= TASK OBJECTIVE =
Determine how many lines in the records hold the word "life". Return the number alone.
+++
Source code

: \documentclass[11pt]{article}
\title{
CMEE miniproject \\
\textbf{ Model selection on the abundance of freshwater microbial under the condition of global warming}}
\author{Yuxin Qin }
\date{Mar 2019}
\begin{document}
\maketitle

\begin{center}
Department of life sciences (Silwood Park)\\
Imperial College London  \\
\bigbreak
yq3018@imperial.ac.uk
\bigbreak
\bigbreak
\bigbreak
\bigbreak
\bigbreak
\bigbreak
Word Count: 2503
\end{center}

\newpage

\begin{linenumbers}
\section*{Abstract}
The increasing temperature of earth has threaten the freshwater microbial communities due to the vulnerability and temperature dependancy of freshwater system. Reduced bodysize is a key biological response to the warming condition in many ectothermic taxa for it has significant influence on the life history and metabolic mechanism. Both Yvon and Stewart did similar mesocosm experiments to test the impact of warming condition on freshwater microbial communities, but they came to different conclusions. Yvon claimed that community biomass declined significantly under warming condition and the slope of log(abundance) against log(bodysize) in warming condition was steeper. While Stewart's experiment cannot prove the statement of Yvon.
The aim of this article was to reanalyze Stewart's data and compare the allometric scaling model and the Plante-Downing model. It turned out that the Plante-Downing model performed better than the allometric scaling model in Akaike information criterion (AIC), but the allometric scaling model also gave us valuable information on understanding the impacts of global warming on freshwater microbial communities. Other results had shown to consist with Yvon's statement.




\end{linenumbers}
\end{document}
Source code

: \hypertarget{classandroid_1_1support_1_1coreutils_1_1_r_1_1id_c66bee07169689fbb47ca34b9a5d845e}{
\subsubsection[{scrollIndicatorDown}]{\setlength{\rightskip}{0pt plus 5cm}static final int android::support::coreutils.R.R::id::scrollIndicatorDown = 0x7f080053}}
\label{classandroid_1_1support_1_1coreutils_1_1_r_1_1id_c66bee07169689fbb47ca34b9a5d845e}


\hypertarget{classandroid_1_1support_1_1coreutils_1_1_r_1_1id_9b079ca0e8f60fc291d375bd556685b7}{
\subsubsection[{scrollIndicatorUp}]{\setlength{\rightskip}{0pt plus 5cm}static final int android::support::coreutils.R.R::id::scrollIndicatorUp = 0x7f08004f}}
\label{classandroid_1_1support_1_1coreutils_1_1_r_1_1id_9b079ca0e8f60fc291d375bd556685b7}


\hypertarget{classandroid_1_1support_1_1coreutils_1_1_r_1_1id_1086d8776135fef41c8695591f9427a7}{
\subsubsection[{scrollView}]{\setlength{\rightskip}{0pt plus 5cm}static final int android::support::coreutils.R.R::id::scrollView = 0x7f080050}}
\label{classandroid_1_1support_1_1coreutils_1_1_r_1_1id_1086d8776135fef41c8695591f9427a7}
+++
= WORKED SOLUTION =
2